1. Inference with HuggingFace Transformers and vLLM (no vLLM support for VLMs at the moment)
2. Pretraining
3. Finetuning (Classification and Supervised Finetuning for Generation)
4. Preference Optimization (Direct Preference Optimization, Contrastive Preference Optimization)
5. Unlearning (Gradient Ascent, Negative Preference Optimization)

All code is based on HuggingFace Transformers and TRL and supports FSDP with multiple GPUs.

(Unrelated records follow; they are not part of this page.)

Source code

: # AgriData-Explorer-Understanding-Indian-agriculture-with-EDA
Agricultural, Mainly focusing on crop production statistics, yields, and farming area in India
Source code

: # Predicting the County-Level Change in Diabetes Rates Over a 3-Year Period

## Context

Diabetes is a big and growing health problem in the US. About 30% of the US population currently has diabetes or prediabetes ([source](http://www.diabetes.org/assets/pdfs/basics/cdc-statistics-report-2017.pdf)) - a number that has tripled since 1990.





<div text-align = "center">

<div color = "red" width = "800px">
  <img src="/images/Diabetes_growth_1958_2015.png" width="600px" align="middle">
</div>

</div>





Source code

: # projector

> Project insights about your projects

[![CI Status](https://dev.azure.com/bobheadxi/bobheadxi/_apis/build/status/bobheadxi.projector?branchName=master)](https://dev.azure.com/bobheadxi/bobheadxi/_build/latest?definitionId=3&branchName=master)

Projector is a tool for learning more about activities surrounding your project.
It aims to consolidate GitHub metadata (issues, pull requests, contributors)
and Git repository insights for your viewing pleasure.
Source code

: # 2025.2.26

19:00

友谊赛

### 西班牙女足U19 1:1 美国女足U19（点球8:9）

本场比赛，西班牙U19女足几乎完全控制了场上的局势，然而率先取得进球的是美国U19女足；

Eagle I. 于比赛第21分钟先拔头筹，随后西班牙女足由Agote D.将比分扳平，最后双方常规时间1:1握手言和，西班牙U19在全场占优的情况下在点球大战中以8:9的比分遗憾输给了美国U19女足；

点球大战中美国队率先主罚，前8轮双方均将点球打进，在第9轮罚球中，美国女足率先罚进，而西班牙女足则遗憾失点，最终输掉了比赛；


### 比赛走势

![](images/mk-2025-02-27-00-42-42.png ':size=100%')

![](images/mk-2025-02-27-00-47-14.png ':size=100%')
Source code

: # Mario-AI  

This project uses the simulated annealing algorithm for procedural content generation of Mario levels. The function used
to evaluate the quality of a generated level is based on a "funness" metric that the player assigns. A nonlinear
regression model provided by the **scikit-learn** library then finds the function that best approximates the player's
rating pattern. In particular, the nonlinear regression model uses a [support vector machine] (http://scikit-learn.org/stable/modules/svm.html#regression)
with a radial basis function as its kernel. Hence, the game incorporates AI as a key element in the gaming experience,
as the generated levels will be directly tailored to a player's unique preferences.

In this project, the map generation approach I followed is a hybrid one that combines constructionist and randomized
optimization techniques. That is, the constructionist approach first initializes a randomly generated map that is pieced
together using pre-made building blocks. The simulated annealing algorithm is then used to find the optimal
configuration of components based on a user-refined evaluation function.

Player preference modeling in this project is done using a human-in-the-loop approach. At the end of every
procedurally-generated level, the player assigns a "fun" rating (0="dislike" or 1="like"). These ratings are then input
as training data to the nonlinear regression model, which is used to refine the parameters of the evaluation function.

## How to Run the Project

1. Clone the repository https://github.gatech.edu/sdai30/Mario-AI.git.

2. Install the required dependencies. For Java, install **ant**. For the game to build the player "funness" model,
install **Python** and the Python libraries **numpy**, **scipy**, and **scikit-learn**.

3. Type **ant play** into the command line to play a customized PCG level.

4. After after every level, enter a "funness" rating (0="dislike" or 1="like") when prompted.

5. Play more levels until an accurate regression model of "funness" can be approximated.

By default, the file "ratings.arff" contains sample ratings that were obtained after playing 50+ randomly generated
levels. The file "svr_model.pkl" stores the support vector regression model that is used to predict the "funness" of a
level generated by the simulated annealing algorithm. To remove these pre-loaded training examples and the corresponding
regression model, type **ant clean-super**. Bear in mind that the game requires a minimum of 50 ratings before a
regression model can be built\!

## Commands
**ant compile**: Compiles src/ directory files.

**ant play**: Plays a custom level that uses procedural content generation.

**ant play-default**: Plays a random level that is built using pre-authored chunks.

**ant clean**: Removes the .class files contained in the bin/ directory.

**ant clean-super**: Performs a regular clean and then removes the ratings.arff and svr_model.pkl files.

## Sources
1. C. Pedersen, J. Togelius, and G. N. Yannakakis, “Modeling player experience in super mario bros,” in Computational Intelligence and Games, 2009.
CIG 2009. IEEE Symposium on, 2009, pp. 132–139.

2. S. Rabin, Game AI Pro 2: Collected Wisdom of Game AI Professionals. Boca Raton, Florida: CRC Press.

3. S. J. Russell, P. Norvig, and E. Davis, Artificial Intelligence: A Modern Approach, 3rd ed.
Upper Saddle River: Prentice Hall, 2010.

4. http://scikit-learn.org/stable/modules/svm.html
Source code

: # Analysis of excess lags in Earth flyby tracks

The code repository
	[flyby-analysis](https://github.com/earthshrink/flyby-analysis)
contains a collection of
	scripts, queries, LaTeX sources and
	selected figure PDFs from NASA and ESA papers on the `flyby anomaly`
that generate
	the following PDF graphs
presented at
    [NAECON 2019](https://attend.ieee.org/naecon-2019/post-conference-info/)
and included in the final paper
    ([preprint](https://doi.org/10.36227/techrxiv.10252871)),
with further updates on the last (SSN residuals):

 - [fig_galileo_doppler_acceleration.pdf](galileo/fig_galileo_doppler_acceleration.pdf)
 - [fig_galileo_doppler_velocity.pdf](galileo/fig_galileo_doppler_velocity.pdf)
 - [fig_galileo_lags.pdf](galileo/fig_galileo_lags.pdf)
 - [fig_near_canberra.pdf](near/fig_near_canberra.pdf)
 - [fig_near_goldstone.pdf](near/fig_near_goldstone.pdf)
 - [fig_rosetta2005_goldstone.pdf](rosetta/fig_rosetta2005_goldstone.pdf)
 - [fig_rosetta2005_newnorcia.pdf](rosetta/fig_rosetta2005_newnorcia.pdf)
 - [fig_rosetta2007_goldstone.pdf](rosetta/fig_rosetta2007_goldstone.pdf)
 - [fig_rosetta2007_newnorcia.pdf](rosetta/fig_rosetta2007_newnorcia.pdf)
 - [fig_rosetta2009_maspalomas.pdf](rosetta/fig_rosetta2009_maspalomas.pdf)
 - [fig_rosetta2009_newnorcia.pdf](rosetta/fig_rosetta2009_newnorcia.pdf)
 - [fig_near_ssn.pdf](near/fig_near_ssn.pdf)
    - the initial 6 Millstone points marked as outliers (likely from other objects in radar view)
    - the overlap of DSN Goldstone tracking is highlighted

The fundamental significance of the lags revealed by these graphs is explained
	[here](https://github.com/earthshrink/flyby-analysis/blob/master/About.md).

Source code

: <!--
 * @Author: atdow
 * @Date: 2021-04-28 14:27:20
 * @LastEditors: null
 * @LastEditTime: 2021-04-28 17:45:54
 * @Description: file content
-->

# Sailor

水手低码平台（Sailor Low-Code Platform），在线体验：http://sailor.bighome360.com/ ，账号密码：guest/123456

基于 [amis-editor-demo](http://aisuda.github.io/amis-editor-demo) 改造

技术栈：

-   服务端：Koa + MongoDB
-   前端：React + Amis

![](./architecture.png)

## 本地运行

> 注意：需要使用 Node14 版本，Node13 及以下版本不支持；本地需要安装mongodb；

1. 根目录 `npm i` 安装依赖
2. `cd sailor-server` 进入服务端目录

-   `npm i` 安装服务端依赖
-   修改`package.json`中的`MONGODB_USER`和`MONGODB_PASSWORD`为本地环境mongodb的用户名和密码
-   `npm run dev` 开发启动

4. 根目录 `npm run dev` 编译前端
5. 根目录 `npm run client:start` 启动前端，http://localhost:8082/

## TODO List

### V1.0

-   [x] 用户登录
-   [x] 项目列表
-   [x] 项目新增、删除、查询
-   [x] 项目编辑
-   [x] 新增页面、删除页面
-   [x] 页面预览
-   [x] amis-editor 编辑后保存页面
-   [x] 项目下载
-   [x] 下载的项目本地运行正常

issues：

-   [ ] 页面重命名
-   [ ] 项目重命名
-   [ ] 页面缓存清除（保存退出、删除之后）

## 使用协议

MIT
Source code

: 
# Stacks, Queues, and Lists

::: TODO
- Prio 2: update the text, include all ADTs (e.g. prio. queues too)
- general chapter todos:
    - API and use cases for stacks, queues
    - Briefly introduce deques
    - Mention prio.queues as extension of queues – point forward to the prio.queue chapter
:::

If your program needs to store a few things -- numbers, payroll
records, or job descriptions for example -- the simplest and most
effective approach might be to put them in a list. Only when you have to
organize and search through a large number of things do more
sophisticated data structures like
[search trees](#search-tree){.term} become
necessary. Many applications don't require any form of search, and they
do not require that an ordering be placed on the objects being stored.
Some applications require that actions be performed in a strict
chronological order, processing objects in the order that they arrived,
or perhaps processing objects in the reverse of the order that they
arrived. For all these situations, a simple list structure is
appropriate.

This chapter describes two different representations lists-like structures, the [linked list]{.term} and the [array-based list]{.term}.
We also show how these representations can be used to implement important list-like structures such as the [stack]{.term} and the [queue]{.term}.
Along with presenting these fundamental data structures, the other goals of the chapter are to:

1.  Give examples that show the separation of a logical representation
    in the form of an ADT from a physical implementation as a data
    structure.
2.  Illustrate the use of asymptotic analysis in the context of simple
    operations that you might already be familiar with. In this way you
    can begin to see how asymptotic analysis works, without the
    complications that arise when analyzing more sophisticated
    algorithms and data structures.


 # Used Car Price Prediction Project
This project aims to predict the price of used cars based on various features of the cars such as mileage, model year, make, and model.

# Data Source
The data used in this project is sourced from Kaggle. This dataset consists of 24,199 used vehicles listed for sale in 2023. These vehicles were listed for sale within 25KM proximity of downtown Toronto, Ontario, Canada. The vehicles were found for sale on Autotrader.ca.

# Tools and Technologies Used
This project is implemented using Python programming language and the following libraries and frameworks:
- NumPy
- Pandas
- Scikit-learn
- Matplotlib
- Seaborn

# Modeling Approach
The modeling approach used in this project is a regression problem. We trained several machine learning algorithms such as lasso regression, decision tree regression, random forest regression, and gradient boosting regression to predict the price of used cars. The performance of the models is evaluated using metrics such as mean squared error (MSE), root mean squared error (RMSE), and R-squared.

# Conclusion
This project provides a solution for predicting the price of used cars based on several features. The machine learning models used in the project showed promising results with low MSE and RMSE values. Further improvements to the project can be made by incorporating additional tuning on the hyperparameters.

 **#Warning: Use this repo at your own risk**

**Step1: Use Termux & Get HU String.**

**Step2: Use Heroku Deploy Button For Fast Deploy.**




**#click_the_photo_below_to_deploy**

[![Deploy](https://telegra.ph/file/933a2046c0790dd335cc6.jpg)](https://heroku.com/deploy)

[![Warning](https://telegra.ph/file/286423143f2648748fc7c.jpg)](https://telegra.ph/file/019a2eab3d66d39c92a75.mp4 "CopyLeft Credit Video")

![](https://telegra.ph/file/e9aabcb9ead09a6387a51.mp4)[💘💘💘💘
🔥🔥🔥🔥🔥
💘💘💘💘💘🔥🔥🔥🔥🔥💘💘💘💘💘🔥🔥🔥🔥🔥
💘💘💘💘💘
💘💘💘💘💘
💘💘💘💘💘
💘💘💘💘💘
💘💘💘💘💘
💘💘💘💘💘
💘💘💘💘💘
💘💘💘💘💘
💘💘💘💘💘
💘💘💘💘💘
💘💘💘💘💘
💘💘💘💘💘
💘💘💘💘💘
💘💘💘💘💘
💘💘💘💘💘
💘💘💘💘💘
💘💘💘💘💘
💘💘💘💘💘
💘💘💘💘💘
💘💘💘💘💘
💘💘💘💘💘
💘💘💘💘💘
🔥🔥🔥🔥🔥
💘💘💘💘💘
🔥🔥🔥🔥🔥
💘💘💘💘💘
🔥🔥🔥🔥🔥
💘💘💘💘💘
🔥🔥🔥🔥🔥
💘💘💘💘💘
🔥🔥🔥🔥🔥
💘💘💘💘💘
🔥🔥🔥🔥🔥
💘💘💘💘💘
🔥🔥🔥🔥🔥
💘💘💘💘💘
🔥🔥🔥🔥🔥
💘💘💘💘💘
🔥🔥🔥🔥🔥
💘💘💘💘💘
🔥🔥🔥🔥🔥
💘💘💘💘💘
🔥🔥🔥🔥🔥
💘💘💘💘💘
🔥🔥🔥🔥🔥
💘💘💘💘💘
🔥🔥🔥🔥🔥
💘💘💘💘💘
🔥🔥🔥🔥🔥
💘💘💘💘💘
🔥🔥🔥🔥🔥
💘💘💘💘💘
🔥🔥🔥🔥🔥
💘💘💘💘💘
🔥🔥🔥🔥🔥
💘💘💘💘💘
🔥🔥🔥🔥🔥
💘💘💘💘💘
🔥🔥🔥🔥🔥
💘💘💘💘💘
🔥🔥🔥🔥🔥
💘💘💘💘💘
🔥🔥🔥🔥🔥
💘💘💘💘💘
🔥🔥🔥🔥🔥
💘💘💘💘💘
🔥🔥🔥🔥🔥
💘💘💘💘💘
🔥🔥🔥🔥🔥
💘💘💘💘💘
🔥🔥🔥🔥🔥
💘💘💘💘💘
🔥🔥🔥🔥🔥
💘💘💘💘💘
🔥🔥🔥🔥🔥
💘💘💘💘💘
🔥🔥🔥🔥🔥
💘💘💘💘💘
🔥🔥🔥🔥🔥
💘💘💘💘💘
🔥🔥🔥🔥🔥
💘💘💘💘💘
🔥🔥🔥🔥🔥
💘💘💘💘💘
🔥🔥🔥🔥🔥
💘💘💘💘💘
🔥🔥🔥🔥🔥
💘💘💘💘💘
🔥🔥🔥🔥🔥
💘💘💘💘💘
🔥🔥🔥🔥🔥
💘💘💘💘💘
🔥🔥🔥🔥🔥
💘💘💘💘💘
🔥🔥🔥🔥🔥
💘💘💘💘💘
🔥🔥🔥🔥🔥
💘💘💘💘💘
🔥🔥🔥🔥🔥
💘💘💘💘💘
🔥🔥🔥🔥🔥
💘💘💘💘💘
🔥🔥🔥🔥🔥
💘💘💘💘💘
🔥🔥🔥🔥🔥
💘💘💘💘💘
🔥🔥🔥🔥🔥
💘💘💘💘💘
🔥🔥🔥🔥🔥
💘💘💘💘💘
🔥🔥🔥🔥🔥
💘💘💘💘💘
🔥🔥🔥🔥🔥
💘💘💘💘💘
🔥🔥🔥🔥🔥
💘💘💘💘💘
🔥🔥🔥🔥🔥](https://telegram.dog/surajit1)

This branch is being actively worked on and may have breaking changes pushed to it at any time. If you want to use a stable version of the code base without running the examples/tests or actively adding features, see the app branch instead.

Setup

First, clone the repo, then follow the instructions to set up the environment with the right packages and Python version. Before running anything, you should make sure to populate the essential fields in the config files. After that, run:

python configs/create_env_file.py

That's all the setup you need for inference, but for training, you will need to set up a couple of additional things.

Log in to WandB with

wandb login

That's it! You can now run the code. Test that the code base works fine by running:

bash tests/test_all.sh

If this fails, then isolate the problem by following the test instructions

FSDP (Optional)

If you want to use FSDP or Accelerate distribution, then set up the accelerate config file. In general, I recommend you do not do this unless you know what you're doing / you have a good reason to try it. Accelerate FSDP etc. is a bit buggy and can considerably slow down model training / saving for what seems to be little gain.

accelerate config

Common Setup:

• This Machine
• multi-GPU
• 1 node
• No checking distributed ops
• No torch Dynamo
• Enter number of available GPUs when asked
• mixed precision bf16

Basic Setup:

• No DeepSpeed, FSDP, Megatron
• yes numa efficiency

FSDP:

• No DeepSpeed
• Yes FSDP
• FSDP version 2
• Choose defaults for enable resharding (yes), offload (no)
• Transformer Based Wrap => yes to use the model's _no_split_modules
• SHARDED_STATE_DICT state dict type
• Yes to CPU RAM efficient model loading
• No to activation checkpointing
• No to parallelism config

The FSDP configuration gives me the accelerate config (at <path_to_huggingface>/accelerate/default_config.yaml) yaml:

compute_environment: LOCAL_MACHINE                                                                                                             
debug: false                                                                                                                                   
distributed_type: FSDP
downcast_bf16: 'no'
enable_cpu_affinity: false
fsdp_config:
  fsdp_activation_checkpointing: false
  fsdp_auto_wrap_policy: TRANSFORMER_BASED_WRAP
  fsdp_cpu_ram_efficient_loading: true
  fsdp_offload_params: false
  fsdp_reshard_after_forward: true
  fsdp_state_dict_type: SHARDED_STATE_DICT
  fsdp_version: 2
machine_rank: 0
main_training_function: main
mixed_precision: bf16
num_machines: 1
num_processes: 8
rdzv_backend: static
same_network: true
tpu_env: []
tpu_use_cluster: false
tpu_use_sudo: false
use_cpu: false

If you want to use accelerate to launch the training script with FSDP etc, instead of running train.py with python train.py --args, you must use accelerate launch train.py --args

Examples

I have a set of examples that show how to use the code for different tasks. The examples cover most functionality of the code.

Project Organization

Inference

The entry point for inference is the infer.py script. It supports both HuggingFace Transformers and vLLM inference pipelines for both Language Models and Vision Language Models. The call to inference has three components:

1. Core arguments: These are found in the click declaration of the function main and should be passed in right after the filename with python infer.py --modality vlm etc
2. Framework selection: This is done with the hf or vllm command, which selects the HuggingFace Transformers or vLLM inference pipeline respectively. e.g. python infer.py --model_name <name> hf
3. Framework specific arguments: These are passed in after the hf or vllm command. For example, python infer.py --model_name <name> hf --batch_size 8 will run inference with the HuggingFace Transformers pipeline. See the huggingface and vllm inference files for the arguments that can be passed in after the hf or vllm command.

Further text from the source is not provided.